The case of beta-carotene provides an example of the necessity of randomized clinical trials. Epidemiologists studying both diet and serum levels observed that high levels of beta-carotene, a precursor to vitamin A, were associated with a protective effect, reducing the risk of cancer. This effect was particularly strong in lung cancer. This hypothesis led to a series of large randomized trials conducted in both Finland and the United States (CARET study) during the 1980s and 1990s. This study provided about 80,000 smokers or former smokers with daily supplements of beta-carotene or placebos. Contrary to expectation, these tests found no benefit of beta-carotene supplementation in reducing lung cancer incidence and mortality. In fact, the risk of lung cancer was slightly, but not significantly, increased by beta-carotene, leading to an early termination of the study.
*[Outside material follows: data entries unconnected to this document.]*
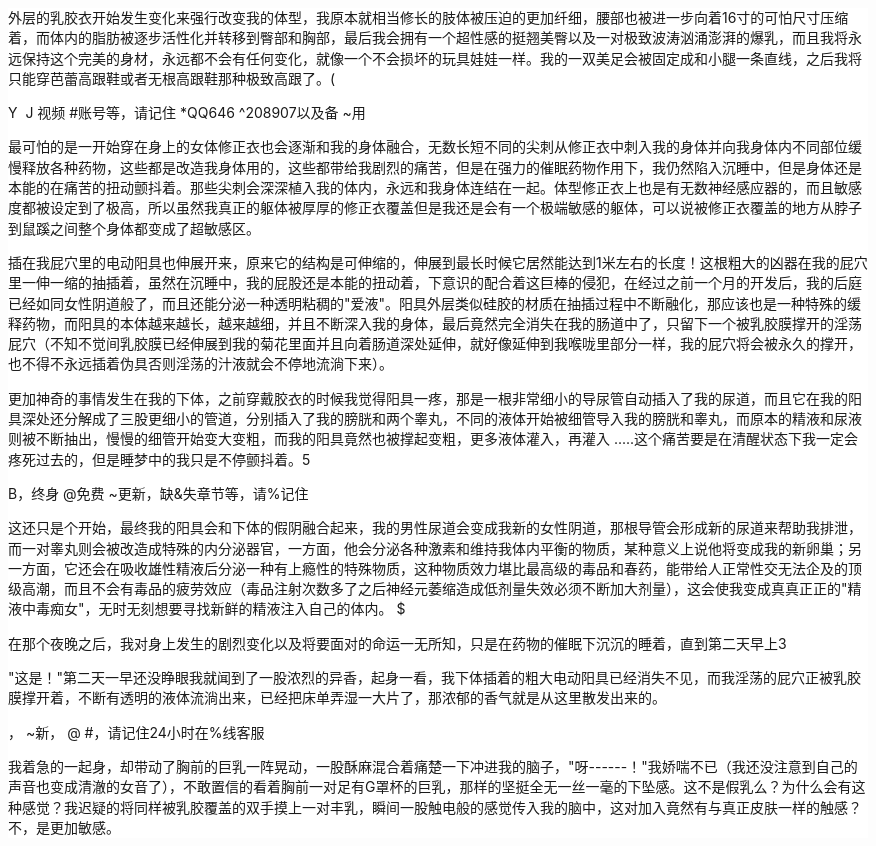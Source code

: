 


外层的乳胶衣开始发生变化来强行改变我的体型，我原本就相当修长的肢体被压迫的更加纤细，腰部也被进一步向着16寸的可怕尺寸压缩着，而体内的脂肪被逐步活性化并转移到臀部和胸部，最后我会拥有一个超性感的挺翘美臀以及一对极致波涛汹涌澎湃的爆乳，而且我将永远保持这个完美的身材，永远都不会有任何变化，就像一个不会损坏的玩具娃娃一样。我的一双美足会被固定成和小腿一条直线，之后我将只能穿芭蕾高跟鞋或者无根高跟鞋那种极致高跟了。(



Y  J 视频 #账号等，请记住 *QQ646 ^208907以及备 ~用





最可怕的是一开始穿在身上的女体修正衣也会逐渐和我的身体融合，无数长短不同的尖刺从修正衣中刺入我的身体并向我身体内不同部位缓慢释放各种药物，这些都是改造我身体用的，这些都带给我剧烈的痛苦，但是在强力的催眠药物作用下，我仍然陷入沉睡中，但是身体还是本能的在痛苦的扭动颤抖着。那些尖刺会深深植入我的体内，永远和我身体连结在一起。体型修正衣上也是有无数神经感应器的，而且敏感度都被设定到了极高，所以虽然我真正的躯体被厚厚的修正衣覆盖但是我还是会有一个极端敏感的躯体，可以说被修正衣覆盖的地方从脖子到鼠蹊之间整个身体都变成了超敏感区。







插在我屁穴里的电动阳具也伸展开来，原来它的结构是可伸缩的，伸展到最长时候它居然能达到1米左右的长度！这根粗大的凶器在我的屁穴里一伸一缩的抽插着，虽然在沉睡中，我的屁股还是本能的扭动着，下意识的配合着这巨棒的侵犯，在经过之前一个月的开发后，我的后庭已经如同女性阴道般了，而且还能分泌一种透明粘稠的"爱液"。阳具外层类似硅胶的材质在抽插过程中不断融化，那应该也是一种特殊的缓释药物，而阳具的本体越来越长，越来越细，并且不断深入我的身体，最后竟然完全消失在我的肠道中了，只留下一个被乳胶膜撑开的淫荡屁穴（不知不觉间乳胶膜已经伸展到我的菊花里面并且向着肠道深处延伸，就好像延伸到我喉咙里部分一样，我的屁穴将会被永久的撑开，也不得不永远插着伪具否则淫荡的汁液就会不停地流淌下来）。





更加神奇的事情发生在我的下体，之前穿戴胶衣的时候我觉得阳具一疼，那是一根非常细小的导尿管自动插入了我的尿道，而且它在我的阳具深处还分解成了三股更细小的管道，分别插入了我的膀胱和两个睾丸，不同的液体开始被细管导入我的膀胱和睾丸，而原本的精液和尿液则被不断抽出，慢慢的细管开始变大变粗，而我的阳具竟然也被撑起变粗，更多液体灌入，再灌入 .....这个痛苦要是在清醒状态下我一定会疼死过去的，但是睡梦中的我只是不停颤抖着。5

B，终身 @免费 ~更新，缺&失章节等，请%记住





这还只是个开始，最终我的阳具会和下体的假阴融合起来，我的男性尿道会变成我新的女性阴道，那根导管会形成新的尿道来帮助我排泄，而一对睾丸则会被改造成特殊的内分泌器官，一方面，他会分泌各种激素和维持我体内平衡的物质，某种意义上说他将变成我的新卵巢；另一方面，它还会在吸收雄性精液后分泌一种有上瘾性的特殊物质，这种物质效力堪比最高级的毒品和春药，能带给人正常性交无法企及的顶级高潮，而且不会有毒品的疲劳效应（毒品注射次数多了之后神经元萎缩造成低剂量失效必须不断加大剂量），这会使我变成真真正正的"精液中毒痴女"，无时无刻想要寻找新鲜的精液注入自己的体内。 $







在那个夜晚之后，我对身上发生的剧烈变化以及将要面对的命运一无所知，只是在药物的催眠下沉沉的睡着，直到第二天早上3







"这是！"第二天一早还没睁眼我就闻到了一股浓烈的异香，起身一看，我下体插着的粗大电动阳具已经消失不见，而我淫荡的屁穴正被乳胶膜撑开着，不断有透明的液体流淌出来，已经把床单弄湿一大片了，那浓郁的香气就是从这里散发出来的。



， ~新， @ #，请记住24小时在%线客服





我着急的一起身，却带动了胸前的巨乳一阵晃动，一股酥麻混合着痛楚一下冲进我的脑子，"呀------！"我娇喘不已（我还没注意到自己的声音也变成清澈的女音了），不敢置信的看着胸前一对足有G罩杯的巨乳，那样的坚挺全无一丝一毫的下坠感。这不是假乳么？为什么会有这种感觉？我迟疑的将同样被乳胶覆盖的双手摸上一对丰乳，瞬间一股触电般的感觉传入我的脑中，这对加入竟然有与真正皮肤一样的触感？不，是更加敏感。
Other chemoprevention agents

Daily use of tamoxifen, a selective estrogen receptor modulator, typically for 5 years, has been demonstrated to reduce the risk of developing breast cancer in high-risk women by about 50%. Cis-retinoic acid also has been shown to reduce risk of second primary tumors among patients with primary head and neck cancer. Finasteride, a 5-alpha reductase inhibitor, has been shown to lower the risk of prostate cancer. Other examples of drugs that show promise for chemoprevention include COX-2 inhibitors (which inhibit a cyclooxygenase enzyme involved in the synthesis of proinflammatory prostaglandins).

Genetic testing

Genetic testing for high-risk individuals, with enhanced surveillance, chemoprevention, or risk-reducing surgery for those who test positive, is already available for certain cancer-related genetic mutations.

Diagnosing cancer

Most cancers are initially recognized either because signs or symptoms appear or through screening. Neither of these lead to a definitive diagnosis, which usually requires the opinion of a pathologist.

Signs and symptoms

Roughly, cancer symptoms can be divided into three groups:

Every single item in the above list can be caused by a variety of conditions (a list of which is referred to as the differential diagnosis). Cancer may be a common or uncommon cause of each item.

Biopsy

A cancer may be suspected for a variety of reasons, but the definitive diagnosis of most malignancies must be confirmed by histological examination of the cancerous cells by a pathologist. Tissue can be obtained from a biopsy or surgery. Many biopsies (such as those of the skin, breast or liver) can be done in a doctor's office. Biopsies of other organs are performed under anesthesia and require surgery in an operating room.

The tissue diagnosis indicates the type of cell that is proliferating, its histological grade and other features of the tumor. Together, this information is useful to evaluate the prognosis of this patient and choose the best treatment. Cytogenetics and immunohistochemistry may provide information about future behavior of the cancer (prognosis) and best treatment.